Creating an Employee Reward System
Keep employees engaged and loyal to your company by implementing an employee reward system. Tips on design, reward types, and tracking.
Article Contents
Replacing an employee who earns USD75,000 can cost a company up to USD300,000 once you account for recruitment, retraining, and lost productivity. The retention math is brutal. And according to Gallup, employees are 45 percent more likely to still be at a company two years later when their efforts are regularly acknowledged.
A reward system is one of the simplest ways to build that culture of recognition.
Acknowledging a job well done requires minimal effort, but could yield maximum benefits.
Why reward systems work
Recognition does three things consistently: it keeps people engaged day-to-day (beyond salary and perks), it gives employees a concrete way to demonstrate their contributions, and it strengthens team cohesion by uniting people around shared goals. None of this requires a complex program — even a simple, visible points system can shift how a team operates.
For a deeper look at the psychology, see our article on gamification at work.
A sense of camaraderie can turn the office into a place where employees want to be instead of a place they have to be.
Types of rewards
The right rewards depend on what motivates your team. The better you know your employees, the more effective your choices will be.
Monetary rewards
Cash is simple and universally understood:
- Bonuses
- Gift cards
- Profit sharing
- Training stipends
One practical note: cash rewards — including gift cards — are considered taxable income in most jurisdictions. Employers are responsible for withholding and reporting them. Non-cash rewards often offer more flexibility under tax rules, which is worth considering if you're running a frequent or high-volume program.
Non-monetary rewards
Often more motivating than cash for recognition purposes:
- Extra vacation days
- Certificates, trophies, or recognition badges
- Public acknowledgement (team meeting, company newsletter)
- Company-sponsored celebrations
Mix individual and team rewards depending on what you're recognizing. Some achievements are clearly individual; others reflect collective effort, and rewarding only one person for group work can backfire.
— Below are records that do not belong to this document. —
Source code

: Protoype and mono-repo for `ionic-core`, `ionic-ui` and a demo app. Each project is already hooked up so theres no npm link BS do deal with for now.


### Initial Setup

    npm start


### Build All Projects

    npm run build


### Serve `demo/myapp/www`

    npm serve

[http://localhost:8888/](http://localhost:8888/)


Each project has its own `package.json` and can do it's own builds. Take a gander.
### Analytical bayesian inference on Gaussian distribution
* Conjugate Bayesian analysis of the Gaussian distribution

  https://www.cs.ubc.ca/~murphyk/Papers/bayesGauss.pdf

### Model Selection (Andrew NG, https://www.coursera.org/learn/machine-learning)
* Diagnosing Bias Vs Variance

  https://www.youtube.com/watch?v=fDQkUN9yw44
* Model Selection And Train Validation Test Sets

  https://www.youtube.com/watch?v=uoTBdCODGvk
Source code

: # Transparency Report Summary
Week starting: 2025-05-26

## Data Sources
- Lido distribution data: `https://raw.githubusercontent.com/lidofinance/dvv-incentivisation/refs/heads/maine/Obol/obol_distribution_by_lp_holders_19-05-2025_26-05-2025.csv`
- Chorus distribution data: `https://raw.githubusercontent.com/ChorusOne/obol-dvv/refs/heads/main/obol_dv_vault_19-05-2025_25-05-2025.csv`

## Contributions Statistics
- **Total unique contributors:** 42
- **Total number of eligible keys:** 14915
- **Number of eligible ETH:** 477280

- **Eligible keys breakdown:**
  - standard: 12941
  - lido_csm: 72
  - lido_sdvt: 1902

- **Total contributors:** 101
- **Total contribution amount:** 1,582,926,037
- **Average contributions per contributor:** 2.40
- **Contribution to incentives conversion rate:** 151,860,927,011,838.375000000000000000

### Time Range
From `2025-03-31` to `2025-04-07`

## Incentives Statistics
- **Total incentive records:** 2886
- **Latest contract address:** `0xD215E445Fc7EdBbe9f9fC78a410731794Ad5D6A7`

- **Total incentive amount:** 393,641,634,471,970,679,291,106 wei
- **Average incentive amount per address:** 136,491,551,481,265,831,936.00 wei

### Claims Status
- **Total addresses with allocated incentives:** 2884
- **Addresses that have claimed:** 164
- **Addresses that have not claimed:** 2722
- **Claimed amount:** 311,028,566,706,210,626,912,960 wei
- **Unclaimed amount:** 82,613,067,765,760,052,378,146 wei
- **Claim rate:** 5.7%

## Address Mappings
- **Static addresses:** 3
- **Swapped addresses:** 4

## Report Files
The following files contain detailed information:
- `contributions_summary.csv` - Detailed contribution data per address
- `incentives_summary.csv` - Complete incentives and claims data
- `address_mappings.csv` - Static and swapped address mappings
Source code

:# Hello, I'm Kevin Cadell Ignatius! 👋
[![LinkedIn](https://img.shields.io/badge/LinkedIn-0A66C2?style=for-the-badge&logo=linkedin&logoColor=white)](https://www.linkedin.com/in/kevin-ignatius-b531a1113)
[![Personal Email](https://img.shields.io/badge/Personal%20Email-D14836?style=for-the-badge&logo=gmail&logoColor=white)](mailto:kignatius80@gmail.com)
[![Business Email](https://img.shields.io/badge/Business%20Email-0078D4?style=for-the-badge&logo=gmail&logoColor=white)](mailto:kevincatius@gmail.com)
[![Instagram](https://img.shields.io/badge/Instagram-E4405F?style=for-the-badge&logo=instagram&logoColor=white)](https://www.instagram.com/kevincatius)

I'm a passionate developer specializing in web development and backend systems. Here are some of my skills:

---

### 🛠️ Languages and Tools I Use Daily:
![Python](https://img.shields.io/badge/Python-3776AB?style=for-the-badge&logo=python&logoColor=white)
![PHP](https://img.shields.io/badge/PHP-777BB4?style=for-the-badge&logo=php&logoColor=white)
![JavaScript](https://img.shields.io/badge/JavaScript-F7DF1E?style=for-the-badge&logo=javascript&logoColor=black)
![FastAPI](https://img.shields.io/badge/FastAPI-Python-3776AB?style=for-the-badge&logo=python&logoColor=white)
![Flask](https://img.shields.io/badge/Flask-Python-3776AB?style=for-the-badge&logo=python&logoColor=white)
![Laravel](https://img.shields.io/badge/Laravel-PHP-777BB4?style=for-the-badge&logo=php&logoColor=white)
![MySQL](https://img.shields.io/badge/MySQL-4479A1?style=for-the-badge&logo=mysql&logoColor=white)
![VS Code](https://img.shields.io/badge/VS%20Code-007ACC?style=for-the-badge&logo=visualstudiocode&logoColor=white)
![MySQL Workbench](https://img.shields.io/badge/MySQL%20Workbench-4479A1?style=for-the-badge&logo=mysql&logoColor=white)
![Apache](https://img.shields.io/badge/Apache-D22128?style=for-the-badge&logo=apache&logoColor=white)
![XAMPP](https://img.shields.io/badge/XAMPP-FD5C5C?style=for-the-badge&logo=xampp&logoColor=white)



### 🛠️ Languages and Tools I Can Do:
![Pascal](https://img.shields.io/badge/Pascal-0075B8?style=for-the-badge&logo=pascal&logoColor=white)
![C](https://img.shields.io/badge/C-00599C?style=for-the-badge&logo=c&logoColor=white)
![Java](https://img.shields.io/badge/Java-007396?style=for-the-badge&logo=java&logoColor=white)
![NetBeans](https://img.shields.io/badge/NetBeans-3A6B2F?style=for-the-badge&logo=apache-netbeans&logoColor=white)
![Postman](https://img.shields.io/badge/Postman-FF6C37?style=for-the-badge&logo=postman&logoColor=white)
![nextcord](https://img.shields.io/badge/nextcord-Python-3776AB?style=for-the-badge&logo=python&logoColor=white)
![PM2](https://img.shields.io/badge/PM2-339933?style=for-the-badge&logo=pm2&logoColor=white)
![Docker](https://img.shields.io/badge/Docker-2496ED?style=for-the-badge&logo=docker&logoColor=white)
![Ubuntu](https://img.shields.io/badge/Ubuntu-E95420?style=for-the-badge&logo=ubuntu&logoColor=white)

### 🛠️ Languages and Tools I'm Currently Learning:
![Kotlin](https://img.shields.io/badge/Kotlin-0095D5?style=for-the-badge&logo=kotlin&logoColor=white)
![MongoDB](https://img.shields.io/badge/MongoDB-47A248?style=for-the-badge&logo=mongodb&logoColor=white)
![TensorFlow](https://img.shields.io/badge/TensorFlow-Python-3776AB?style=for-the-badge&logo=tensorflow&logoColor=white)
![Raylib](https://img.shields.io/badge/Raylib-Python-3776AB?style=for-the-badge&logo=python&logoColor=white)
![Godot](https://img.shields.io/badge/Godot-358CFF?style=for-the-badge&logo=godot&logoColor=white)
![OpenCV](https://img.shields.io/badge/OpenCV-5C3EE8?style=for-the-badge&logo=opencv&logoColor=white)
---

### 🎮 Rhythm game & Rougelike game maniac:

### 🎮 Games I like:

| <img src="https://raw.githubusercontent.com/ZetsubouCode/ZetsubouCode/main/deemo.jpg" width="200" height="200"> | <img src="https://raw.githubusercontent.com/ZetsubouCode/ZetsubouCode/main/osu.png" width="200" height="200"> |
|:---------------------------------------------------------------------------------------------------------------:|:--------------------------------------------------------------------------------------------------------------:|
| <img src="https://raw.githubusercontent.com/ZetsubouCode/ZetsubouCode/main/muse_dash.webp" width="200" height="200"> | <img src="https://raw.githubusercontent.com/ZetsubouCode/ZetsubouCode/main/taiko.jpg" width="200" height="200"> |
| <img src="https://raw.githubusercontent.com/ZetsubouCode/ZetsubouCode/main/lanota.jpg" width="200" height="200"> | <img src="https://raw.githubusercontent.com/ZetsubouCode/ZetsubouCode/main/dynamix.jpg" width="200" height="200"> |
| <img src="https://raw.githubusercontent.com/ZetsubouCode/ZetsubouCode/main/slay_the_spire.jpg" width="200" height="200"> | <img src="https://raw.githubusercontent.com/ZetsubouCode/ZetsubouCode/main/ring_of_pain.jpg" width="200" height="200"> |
Choosing the right rewards for your employees can help everyone stay motivated and engaged.
Designing your reward system
Three decisions determine whether a reward system actually works or quietly fades out.
1. Set clear goals and KPIs
Before deciding what to reward, decide what you're trying to achieve. A few examples:
- Improving customer satisfaction: track average support rating
- Boosting sales: target a percentage increase in monthly closes per rep
- Cross-team collaboration: count successful interdepartmental projects per quarter
- Reducing turnover: set a target percentage drop in annual turnover
- Increasing innovation: track ideas submitted through an internal program
The KPI determines which behaviors to recognize. Without it, rewards become arbitrary.
2. Define what actions you reward
Are you rewarding top performance, teamwork, or innovation? Pick a primary focus. Then make sure the rewards are actually attractive to the people you're trying to motivate — if nobody values the prize, nobody changes their behavior.
3. Make the criteria transparent
Everyone should know exactly how to earn recognition, and everyone should have a real shot at it. If the same two people win every month, the rest of the team will stop paying attention. Vary the activities or allow team-based earning so the pool of potential winners stays wide.
Tracking rewards with Leaderboarded
Once you've designed the system, you need somewhere to track it. An employee leaderboard makes performance visible to the whole team — not just the manager — which is what turns a private tracking spreadsheet into something that actually motivates people. Leaderboarded lets you run a scoresheet with named rounds — one round per activity or reward period — so the full history of who earned what stays visible and up to date.
Employees can check the leaderboard from their phones whenever they want. You update scores manually as achievements happen. Customize the labels, colors, and logo to match your company.
Add a new round for each activity you want to reward — the history builds into a clear record of contributions.